Task statement »
Only the number should be given: how many lines below contain "Various".

Information »
○ ○ ○ ○ ○ ○ ○

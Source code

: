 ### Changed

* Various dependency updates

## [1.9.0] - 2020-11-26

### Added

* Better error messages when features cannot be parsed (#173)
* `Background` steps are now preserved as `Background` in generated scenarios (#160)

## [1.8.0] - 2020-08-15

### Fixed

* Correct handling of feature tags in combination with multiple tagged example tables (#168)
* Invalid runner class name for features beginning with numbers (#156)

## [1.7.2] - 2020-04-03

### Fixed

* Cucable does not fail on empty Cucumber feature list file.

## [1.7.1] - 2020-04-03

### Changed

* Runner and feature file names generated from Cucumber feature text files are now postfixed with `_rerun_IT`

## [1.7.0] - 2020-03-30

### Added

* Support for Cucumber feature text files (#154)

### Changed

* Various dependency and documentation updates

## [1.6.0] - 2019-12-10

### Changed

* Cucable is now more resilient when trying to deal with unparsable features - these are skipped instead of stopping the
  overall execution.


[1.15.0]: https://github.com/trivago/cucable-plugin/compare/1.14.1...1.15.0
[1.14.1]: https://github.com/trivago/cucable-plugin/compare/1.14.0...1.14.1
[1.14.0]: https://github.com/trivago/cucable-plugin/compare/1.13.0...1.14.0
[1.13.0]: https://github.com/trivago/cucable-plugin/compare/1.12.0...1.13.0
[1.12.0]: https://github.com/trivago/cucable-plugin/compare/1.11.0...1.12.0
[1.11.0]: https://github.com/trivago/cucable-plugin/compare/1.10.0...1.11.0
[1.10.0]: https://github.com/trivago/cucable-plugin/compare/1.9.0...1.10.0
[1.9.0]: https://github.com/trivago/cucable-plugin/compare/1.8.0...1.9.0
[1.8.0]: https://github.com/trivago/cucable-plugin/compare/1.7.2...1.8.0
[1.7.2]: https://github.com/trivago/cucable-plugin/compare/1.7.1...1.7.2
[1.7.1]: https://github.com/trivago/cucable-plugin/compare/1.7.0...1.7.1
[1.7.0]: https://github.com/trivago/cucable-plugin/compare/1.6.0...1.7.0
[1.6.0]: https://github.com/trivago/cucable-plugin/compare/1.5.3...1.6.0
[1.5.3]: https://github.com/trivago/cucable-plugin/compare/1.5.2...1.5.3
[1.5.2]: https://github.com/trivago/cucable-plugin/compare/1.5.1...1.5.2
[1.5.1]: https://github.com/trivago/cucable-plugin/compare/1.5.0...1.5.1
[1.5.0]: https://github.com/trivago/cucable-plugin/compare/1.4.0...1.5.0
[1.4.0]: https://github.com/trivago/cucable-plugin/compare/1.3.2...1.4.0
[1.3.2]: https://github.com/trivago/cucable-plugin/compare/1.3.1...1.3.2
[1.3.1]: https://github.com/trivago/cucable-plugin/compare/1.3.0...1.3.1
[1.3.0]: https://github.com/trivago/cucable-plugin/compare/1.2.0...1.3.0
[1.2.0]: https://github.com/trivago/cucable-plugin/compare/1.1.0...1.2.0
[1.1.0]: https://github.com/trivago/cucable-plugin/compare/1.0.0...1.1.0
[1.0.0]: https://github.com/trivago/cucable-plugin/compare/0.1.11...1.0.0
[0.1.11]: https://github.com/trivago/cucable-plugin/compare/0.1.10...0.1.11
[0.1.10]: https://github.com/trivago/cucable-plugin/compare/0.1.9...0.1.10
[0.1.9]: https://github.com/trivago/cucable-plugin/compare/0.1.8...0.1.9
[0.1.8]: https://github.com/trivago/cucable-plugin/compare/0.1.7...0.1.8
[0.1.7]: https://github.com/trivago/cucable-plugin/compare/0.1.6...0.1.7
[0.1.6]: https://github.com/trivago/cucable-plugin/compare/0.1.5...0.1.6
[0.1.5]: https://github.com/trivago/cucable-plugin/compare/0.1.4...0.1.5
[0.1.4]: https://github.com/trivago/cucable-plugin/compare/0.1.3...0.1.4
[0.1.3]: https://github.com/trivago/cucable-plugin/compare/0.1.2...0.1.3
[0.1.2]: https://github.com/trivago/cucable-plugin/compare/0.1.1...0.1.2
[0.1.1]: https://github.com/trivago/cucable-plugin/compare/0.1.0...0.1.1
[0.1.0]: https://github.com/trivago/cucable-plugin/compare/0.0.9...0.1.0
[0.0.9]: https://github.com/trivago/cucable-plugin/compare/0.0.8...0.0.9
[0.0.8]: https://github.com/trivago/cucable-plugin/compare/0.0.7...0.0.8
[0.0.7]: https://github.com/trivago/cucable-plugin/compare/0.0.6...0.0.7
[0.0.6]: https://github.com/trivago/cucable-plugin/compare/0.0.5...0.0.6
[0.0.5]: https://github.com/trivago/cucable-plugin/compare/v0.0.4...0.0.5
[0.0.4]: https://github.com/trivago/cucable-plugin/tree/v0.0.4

○ ○ ○ ○ ○ ○ ○

Answer to this exercise »
2